___ DATASET RECORDS

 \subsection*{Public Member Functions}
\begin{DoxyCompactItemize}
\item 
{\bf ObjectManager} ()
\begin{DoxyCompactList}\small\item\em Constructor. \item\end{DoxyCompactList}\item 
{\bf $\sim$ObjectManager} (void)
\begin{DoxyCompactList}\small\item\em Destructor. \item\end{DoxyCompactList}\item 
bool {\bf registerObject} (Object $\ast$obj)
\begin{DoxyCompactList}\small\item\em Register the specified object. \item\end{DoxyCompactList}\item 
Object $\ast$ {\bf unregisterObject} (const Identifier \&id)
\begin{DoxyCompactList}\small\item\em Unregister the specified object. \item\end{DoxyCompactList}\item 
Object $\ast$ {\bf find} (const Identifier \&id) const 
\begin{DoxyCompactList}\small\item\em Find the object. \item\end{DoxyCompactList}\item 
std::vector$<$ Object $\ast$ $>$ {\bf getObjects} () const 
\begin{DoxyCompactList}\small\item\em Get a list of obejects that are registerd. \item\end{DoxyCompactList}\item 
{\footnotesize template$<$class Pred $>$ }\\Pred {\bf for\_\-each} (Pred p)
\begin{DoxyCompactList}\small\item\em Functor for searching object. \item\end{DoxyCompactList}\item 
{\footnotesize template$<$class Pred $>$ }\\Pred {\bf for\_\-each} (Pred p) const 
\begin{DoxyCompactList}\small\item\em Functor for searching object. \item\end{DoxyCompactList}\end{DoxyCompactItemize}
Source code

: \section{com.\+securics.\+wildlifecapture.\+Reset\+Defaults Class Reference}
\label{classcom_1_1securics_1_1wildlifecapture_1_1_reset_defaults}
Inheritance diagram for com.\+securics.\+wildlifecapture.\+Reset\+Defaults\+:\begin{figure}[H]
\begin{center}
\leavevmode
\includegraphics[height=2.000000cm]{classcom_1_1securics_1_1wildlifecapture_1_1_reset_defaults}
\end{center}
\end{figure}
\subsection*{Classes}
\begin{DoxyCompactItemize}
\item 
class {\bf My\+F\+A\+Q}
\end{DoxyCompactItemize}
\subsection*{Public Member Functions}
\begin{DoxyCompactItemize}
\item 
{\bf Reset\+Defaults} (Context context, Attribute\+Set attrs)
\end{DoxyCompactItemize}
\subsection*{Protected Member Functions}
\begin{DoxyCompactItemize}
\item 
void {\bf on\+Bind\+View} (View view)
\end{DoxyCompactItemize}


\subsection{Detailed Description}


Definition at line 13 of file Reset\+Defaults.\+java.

______

PROBLEM TO SOLVE:
Could you retype all of the records above exactly as they appear?

TASK OUTPUT:
 \subsection*{Public Member Functions}
\begin{DoxyCompactItemize}
\item 
{\bf ObjectManager} ()
\begin{DoxyCompactList}\small\item\em Constructor. \item\end{DoxyCompactList}\item 
{\bf $\sim$ObjectManager} (void)
\begin{DoxyCompactList}\small\item\em Destructor. \item\end{DoxyCompactList}\item 
bool {\bf registerObject} (Object $\ast$obj)
\begin{DoxyCompactList}\small\item\em Register the specified object. \item\end{DoxyCompactList}\item 
Object $\ast$ {\bf unregisterObject} (const Identifier \&id)
\begin{DoxyCompactList}\small\item\em Unregister the specified object. \item\end{DoxyCompactList}\item 
Object $\ast$ {\bf find} (const Identifier \&id) const 
\begin{DoxyCompactList}\small\item\em Find the object. \item\end{DoxyCompactList}\item 
std::vector$<$ Object $\ast$ $>$ {\bf getObjects} () const 
\begin{DoxyCompactList}\small\item\em Get a list of obejects that are registerd. \item\end{DoxyCompactList}\item 
{\footnotesize template$<$class Pred $>$ }\\Pred {\bf for\_\-each} (Pred p)
\begin{DoxyCompactList}\small\item\em Functor for searching object. \item\end{DoxyCompactList}\item 
{\footnotesize template$<$class Pred $>$ }\\Pred {\bf for\_\-each} (Pred p) const 
\begin{DoxyCompactList}\small\item\em Functor for searching object. \item\end{DoxyCompactList}\end{DoxyCompactItemize}
Source code

: \section{com.\+securics.\+wildlifecapture.\+Reset\+Defaults Class Reference}
\label{classcom_1_1securics_1_1wildlifecapture_1_1_reset_defaults}
Inheritance diagram for com.\+securics.\+wildlifecapture.\+Reset\+Defaults\+:\begin{figure}[H]
\begin{center}
\leavevmode
\includegraphics[height=2.000000cm]{classcom_1_1securics_1_1wildlifecapture_1_1_reset_defaults}
\end{center}
\end{figure}
\subsection*{Classes}
\begin{DoxyCompactItemize}
\item 
class {\bf My\+F\+A\+Q}
\end{DoxyCompactItemize}
\subsection*{Public Member Functions}
\begin{DoxyCompactItemize}
\item 
{\bf Reset\+Defaults} (Context context, Attribute\+Set attrs)
\end{DoxyCompactItemize}
\subsection*{Protected Member Functions}
\begin{DoxyCompactItemize}
\item 
void {\bf on\+Bind\+View} (View view)
\end{DoxyCompactItemize}


\subsection{Detailed Description}


Definition at line 13 of file Reset\+Defaults.\+java.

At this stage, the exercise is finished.